The Visitor

by IrenkaFeralKitty



Series: Oh, Were O Were [4]
Category: Star Wars - All Media Types, Star Wars Legends - All Media Types, Star Wars Legends: X-Wing Series - Aaron Allston & Michael Stackpole
Genre: Alternate Universe - Modern Setting, M/M, Pseudo-noir, Shapeshifting, Were-Creatures
Language: English
Status: In-Progress
Published: 2019-09-10
Updated: 2019-10-06
Packaged: 2020-10-13 19:15:44
Rating: Mature
Warnings: No Archive Warnings Apply
Chapters: 2
Words: 2,582
Publisher: archiveofourown.org
Story URL: https://archiveofourown.org/works/20587661
Author URL: https://archiveofourown.org/users/IrenkaFeralKitty/pseuds/IrenkaFeralKitty
Summary: Work is currently tagged as Mature, but could be elevated to Explicit if it ends up going that route. I simply don't know right now. Chapter notes will declare changes.





	1. Prologue

**Author's Note:**

> Work is currently tagged as Mature, but could be elevated to Explicit if it ends up going that route. I simply don't know right now. Chapter notes will declare changes.

They say the only way to truly understand America is to put rubber to pavement. The American Dream has always included the freedom to travel the road, going wherever and whenever you want. At this point, I’ve done my time. I’ve seen parts of this country I didn’t know existed and that I didn’t actually other places as well as I thought I did. I’m ready to turn in my part of the American Dream for a single night back home with my friends and family. But I didn’t have that anymore, did I?
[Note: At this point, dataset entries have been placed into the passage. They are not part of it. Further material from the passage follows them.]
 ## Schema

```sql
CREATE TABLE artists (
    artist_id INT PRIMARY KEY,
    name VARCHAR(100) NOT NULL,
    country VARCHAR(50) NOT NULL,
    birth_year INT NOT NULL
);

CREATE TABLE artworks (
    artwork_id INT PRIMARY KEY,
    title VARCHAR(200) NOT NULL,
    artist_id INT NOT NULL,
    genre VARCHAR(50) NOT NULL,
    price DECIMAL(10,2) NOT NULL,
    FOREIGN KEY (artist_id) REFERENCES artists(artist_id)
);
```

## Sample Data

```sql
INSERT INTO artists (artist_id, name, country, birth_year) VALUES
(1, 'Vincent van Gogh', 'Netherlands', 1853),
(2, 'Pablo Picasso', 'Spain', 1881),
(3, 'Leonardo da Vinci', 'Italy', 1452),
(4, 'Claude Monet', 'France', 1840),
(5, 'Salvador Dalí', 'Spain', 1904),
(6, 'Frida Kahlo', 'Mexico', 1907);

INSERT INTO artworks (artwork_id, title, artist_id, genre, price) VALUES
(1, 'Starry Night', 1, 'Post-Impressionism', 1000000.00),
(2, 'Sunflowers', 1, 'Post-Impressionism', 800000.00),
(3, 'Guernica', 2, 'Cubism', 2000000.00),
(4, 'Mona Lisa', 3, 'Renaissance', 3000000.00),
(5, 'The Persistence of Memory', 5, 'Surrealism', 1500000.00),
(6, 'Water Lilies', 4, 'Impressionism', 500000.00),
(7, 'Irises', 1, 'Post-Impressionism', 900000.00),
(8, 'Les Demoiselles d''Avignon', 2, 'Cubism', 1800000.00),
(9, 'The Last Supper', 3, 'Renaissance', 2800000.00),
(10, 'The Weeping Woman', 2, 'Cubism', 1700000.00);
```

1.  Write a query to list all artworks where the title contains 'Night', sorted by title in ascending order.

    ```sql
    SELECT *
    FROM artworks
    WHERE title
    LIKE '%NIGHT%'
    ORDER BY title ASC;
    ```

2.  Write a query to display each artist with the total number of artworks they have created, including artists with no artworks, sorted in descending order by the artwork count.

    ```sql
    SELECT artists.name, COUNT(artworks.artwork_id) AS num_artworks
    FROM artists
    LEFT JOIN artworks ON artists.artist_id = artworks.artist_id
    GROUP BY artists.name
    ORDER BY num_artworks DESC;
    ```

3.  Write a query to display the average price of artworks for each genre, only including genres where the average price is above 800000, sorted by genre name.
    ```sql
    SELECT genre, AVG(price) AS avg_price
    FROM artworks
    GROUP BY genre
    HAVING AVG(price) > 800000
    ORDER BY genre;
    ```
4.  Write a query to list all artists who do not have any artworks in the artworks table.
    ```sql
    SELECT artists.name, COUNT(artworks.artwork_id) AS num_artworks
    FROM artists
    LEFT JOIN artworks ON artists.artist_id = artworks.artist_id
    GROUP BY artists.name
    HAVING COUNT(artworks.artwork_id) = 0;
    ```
It’s been months since I had a reliable roof over my head. I’ve been living out of my car and seedy hotel rooms, constantly traveling, constantly searching. It hasn’t been easy. The grease of fast food and roadside diners wears on you pretty damned fast, and I’ve lost count of how many damned quarters I’ve had to round up to do my laundry in shitty laundromats while a mouth breather stares at me from the corner.

Right now, I was pouring over my map while trying to ignore the steady pounding on the wall from the room next to mine, trying to tamp down on the sudden surge of jealousy that erupted inside me. It’s been so damned long since I got to as much as hold someone’s hand, let alone roll around in the sheets. I miss that intimacy, the sweat and heat of another body pressed against mine, the eruption of climax, and the drowsy cuddling afterwards. 

My marker traced my most recent drive, tick marks noting the number of days it took. My search has taken so damned long. I’ve been through an endless parade of police stations, hotels, and restaurants flashing a single photograph. Overtime, I’ve built up a picture of what’s been going on and a pattern is beginning to emerge. 

I’m still missing a lot of pieces, though. My line traces and sometimes cuts through the one I’ve marked in green. I don’t understand why the green line swerves away sometimes, or why it’ll disappear for a few days before reappearing back on track.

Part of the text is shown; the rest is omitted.